What this task involves: Tally how many lines in the data hold the word "Caused", and give the result with no other text.

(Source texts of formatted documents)
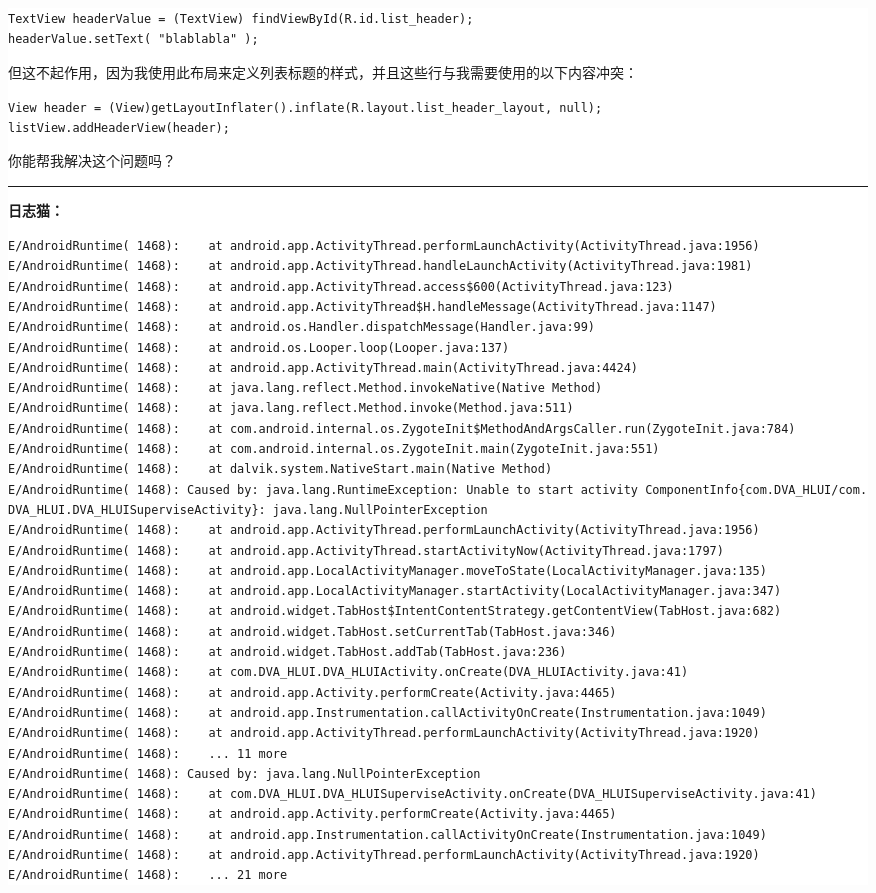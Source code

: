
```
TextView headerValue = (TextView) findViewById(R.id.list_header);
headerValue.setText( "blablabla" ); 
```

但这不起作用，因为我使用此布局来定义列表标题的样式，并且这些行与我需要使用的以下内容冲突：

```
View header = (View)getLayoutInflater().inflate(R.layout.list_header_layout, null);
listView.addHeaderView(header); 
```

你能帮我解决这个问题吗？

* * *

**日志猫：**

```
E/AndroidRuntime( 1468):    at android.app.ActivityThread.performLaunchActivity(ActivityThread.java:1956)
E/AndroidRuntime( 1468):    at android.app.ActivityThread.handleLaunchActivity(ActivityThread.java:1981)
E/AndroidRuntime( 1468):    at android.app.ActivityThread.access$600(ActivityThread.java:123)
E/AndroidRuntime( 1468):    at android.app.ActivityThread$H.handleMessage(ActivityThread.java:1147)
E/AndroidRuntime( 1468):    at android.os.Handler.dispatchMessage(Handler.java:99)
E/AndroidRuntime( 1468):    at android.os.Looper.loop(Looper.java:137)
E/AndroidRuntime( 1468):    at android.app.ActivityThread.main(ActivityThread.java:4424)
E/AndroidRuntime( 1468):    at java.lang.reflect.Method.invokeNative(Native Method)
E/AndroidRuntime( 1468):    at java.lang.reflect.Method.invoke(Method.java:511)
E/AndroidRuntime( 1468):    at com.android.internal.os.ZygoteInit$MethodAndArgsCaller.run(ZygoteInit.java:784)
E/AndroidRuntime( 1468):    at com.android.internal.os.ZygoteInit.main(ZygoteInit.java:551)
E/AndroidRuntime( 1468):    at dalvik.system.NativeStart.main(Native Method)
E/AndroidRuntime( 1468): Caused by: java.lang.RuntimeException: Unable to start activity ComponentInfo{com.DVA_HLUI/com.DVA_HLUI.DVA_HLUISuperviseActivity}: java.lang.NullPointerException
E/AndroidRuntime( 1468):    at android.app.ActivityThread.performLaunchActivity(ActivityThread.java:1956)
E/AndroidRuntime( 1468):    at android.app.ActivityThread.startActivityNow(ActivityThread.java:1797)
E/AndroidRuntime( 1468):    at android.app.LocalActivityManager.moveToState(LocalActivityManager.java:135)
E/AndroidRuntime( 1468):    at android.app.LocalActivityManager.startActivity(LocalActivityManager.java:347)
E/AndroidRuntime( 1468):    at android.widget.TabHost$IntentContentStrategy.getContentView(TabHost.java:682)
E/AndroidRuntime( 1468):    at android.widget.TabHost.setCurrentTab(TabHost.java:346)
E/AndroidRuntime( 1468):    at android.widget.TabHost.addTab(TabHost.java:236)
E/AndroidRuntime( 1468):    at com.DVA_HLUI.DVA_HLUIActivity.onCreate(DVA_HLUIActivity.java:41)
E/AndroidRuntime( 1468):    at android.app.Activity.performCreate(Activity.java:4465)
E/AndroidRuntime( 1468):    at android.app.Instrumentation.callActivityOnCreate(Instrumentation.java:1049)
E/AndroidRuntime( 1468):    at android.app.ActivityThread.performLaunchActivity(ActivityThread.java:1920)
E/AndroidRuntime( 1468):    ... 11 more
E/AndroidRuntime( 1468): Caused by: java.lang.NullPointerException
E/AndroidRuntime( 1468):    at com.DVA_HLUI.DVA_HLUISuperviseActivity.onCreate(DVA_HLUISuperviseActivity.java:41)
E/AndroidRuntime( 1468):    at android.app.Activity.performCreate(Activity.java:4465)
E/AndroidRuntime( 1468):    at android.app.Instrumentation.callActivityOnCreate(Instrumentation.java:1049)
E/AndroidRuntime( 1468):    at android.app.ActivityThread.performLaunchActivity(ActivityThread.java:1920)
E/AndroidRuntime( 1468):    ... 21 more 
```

* * *

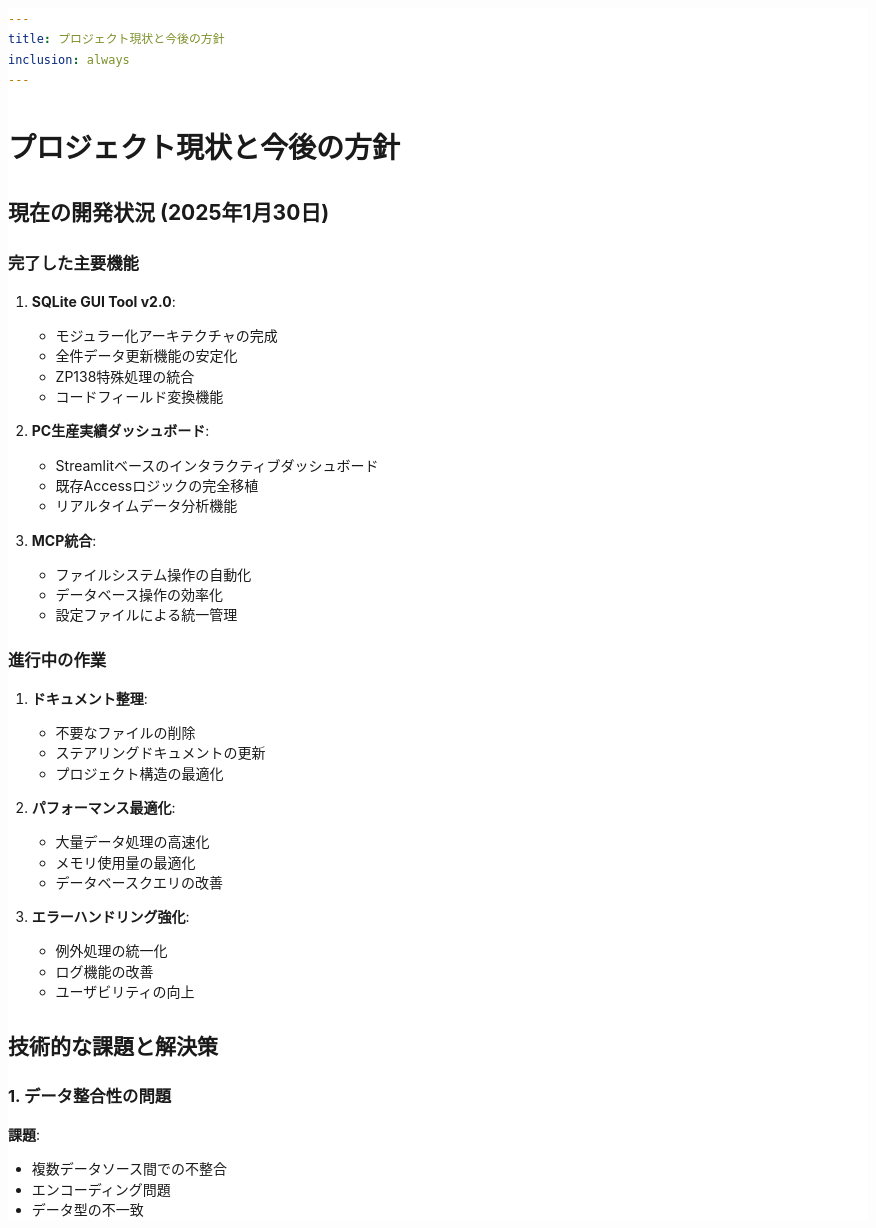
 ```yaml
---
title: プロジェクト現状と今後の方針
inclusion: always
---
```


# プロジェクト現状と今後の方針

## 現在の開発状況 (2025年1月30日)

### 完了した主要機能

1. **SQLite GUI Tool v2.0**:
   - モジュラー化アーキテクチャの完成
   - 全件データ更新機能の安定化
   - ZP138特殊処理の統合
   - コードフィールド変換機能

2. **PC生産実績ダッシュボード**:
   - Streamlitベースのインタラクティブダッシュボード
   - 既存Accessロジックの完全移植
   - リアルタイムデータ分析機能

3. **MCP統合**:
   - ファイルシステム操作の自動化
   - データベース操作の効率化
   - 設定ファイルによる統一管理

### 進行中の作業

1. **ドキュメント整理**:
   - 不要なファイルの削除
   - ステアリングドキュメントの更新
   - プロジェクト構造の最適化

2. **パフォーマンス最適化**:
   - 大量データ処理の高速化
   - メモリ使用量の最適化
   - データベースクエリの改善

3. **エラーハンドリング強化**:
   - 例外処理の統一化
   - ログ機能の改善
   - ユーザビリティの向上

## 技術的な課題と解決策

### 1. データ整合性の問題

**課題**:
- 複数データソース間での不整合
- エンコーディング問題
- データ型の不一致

Task answer: 2